This Enriched Customer Journey map gives the designer the opportunity to have, in one visualization tool, an overview of the user’s profile (age, sex), motivation, capacity, knowledge and success rate in performing specific tasks as well as his journey experience based on his workflow, cognitive load, valence and activation for each task completed. All this information mutually completes one another by answering the who (persona/user), what (system validated), where (context), when (timeline), how (user’s workflow; cognitive engagement, valence and activation for every task done) and why (narrative of the experience) of the user’s experience. Consequently, by shedding light on the implicit and explicit user’s experience, this tool offers a global portrait of the users for which the system is being designed. In brief, this Enriched Customer Journey map puts forward the advantages of both the persona and the Customer Journey map.
In the practical field, designers are also searching for guidance to project the next phases of a product or service development as well as for new products or services. Theses maps are an interesting tool to help the designers pinpoint the friction points to target for future developments. In other words, these maps can help designers sketch the design recommendations and design principles.
From these maps, designers can also create customer experience scorecards that could help them evaluate and validate their products and improvements throughout the customer journey. These experience scorecards created accordingly to the customer’s needs, expectations and how he or she reacts to the different interaction designers build for him or her, are a constant reminder to put the customer in the center of the development.
Additionally, the clustering analytical process enables the design team to draw behavioral, emotional and cognitive patterns amongst the targeted users, according to what information is prioritized. Indeed, when confronted with the user’s journey, the clusters give the design team the opportunity to avoid the amalgam of journeys in one single typology. Instead, the clusters shed light on the user’s diversity and enables the design team to choose which one to target when developing their system and system’s experience.

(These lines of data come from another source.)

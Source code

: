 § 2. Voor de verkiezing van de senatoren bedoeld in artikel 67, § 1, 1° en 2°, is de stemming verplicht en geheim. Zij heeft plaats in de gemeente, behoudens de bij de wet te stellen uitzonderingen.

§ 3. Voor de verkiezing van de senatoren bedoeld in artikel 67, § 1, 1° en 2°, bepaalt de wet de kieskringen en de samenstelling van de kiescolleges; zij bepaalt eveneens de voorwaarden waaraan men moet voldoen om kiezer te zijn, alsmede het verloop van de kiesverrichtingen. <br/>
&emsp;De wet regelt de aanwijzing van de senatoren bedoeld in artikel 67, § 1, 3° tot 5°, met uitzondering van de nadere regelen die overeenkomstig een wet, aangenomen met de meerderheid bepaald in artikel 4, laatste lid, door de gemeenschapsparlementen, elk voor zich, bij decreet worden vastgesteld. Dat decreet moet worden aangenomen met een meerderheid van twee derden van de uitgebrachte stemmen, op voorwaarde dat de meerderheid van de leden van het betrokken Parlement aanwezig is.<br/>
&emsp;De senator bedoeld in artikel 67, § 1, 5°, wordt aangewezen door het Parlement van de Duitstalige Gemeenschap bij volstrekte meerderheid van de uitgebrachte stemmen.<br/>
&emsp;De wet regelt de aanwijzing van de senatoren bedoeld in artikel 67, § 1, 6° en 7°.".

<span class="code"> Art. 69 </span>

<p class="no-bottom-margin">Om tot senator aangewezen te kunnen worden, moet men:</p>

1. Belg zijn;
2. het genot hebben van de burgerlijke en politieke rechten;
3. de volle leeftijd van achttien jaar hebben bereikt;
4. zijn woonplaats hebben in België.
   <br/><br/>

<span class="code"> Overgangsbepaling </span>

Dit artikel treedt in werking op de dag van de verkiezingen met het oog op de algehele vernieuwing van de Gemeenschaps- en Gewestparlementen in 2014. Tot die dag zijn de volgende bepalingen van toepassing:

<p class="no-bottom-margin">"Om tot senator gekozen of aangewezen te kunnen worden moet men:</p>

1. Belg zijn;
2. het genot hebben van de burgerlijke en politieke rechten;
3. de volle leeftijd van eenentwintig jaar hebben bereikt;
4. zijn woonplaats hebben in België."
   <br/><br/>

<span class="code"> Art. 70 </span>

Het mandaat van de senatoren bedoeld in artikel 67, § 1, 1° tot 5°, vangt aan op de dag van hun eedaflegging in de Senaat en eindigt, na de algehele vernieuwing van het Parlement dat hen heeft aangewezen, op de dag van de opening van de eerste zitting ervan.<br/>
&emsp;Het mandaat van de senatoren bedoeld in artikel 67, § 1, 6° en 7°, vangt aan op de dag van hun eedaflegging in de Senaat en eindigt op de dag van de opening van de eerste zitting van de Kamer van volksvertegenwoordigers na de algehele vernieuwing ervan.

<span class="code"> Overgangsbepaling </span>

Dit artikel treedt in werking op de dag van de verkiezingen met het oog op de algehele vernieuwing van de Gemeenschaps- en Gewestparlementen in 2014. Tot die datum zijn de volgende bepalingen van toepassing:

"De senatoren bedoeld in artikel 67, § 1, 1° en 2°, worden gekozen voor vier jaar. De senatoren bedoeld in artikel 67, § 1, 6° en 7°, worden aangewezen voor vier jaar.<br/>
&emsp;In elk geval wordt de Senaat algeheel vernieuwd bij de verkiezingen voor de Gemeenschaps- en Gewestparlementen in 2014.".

5.3. Implications for Experimental Design Practice

On the other hand, because one of our concerns was to ensure the collection of an array of information about the user’s experience, the challenge for this case study was to set up an experimental design that deploys and synchronizes an arsenal of different instruments. Indeed, as we wished to make the experience for the user as authentic as possible, we gave them the opportunity to move and manipulate the objects as they saw fit. This complicated not only the laying of collection instruments on the participant (EDA, EEG, Go Pro) but also the way to limit the noise in the data. Subsequently, we restricted the participants’ movement possibilities by positioning all the objects to be handled in the same work area as well as on a specific height allowing us to better position our cameras and ensure viewing the participant’s manipulations and reactions at all time. In addition, light sensors were strategically positioned inside the room so at least one camera could capture a light signal every 120 s. This signal helped us to synchronize manually the cameras with the other instruments when needed. This R&D and learnings helped us to identify the strength and weaknesses of this type of experiment and then, better align the next experimental designs.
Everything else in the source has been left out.